**TASK TO COMPLETE:**
Transcribe the entries that follow, word for word.

**Items from a data source:**

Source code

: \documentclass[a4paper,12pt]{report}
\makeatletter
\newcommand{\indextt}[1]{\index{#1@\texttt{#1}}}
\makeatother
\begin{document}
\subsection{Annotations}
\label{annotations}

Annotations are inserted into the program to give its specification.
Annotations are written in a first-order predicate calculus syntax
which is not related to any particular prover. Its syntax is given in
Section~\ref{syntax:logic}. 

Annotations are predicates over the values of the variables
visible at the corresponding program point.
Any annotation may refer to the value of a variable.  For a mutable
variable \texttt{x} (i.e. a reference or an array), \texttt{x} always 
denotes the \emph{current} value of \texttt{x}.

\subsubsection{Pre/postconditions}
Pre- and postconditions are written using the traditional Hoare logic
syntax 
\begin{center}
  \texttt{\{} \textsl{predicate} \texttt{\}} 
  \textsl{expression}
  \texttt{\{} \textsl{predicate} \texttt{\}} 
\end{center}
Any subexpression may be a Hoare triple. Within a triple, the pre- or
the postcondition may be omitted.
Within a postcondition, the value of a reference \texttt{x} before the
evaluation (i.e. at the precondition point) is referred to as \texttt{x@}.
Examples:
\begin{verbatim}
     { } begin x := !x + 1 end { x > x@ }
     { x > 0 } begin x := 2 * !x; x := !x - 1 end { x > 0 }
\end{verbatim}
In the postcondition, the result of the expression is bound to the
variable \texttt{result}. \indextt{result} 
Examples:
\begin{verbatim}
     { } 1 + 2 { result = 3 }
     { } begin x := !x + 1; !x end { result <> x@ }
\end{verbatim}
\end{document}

**EXERCISE OUTPUT:**
Source code

: \documentclass[a4paper,12pt]{report}
\makeatletter
\newcommand{\indextt}[1]{\index{#1@\texttt{#1}}}
\makeatother
\begin{document}
\subsection{Annotations}
\label{annotations}

Annotations are inserted into the program to give its specification.
Annotations are written in a first-order predicate calculus syntax
which is not related to any particular prover. Its syntax is given in
Section~\ref{syntax:logic}. 

Annotations are predicates over the values of the variables
visible at the corresponding program point.
Any annotation may refer to the value of a variable.  For a mutable
variable \texttt{x} (i.e. a reference or an array), \texttt{x} always 
denotes the \emph{current} value of \texttt{x}.

\subsubsection{Pre/postconditions}
Pre- and postconditions are written using the traditional Hoare logic
syntax 
\begin{center}
  \texttt{\{} \textsl{predicate} \texttt{\}} 
  \textsl{expression}
  \texttt{\{} \textsl{predicate} \texttt{\}} 
\end{center}
Any subexpression may be a Hoare triple. Within a triple, the pre- or
the postcondition may be omitted.
Within a postcondition, the value of a reference \texttt{x} before the
evaluation (i.e. at the precondition point) is referred to as \texttt{x@}.
Examples:
\begin{verbatim}
     { } begin x := !x + 1 end { x > x@ }
     { x > 0 } begin x := 2 * !x; x := !x - 1 end { x > 0 }
\end{verbatim}
In the postcondition, the result of the expression is bound to the
variable \texttt{result}. \indextt{result} 
Examples:
\begin{verbatim}
     { } 1 + 2 { result = 3 }
     { } begin x := !x + 1; !x end { result <> x@ }
\end{verbatim}
\end{document}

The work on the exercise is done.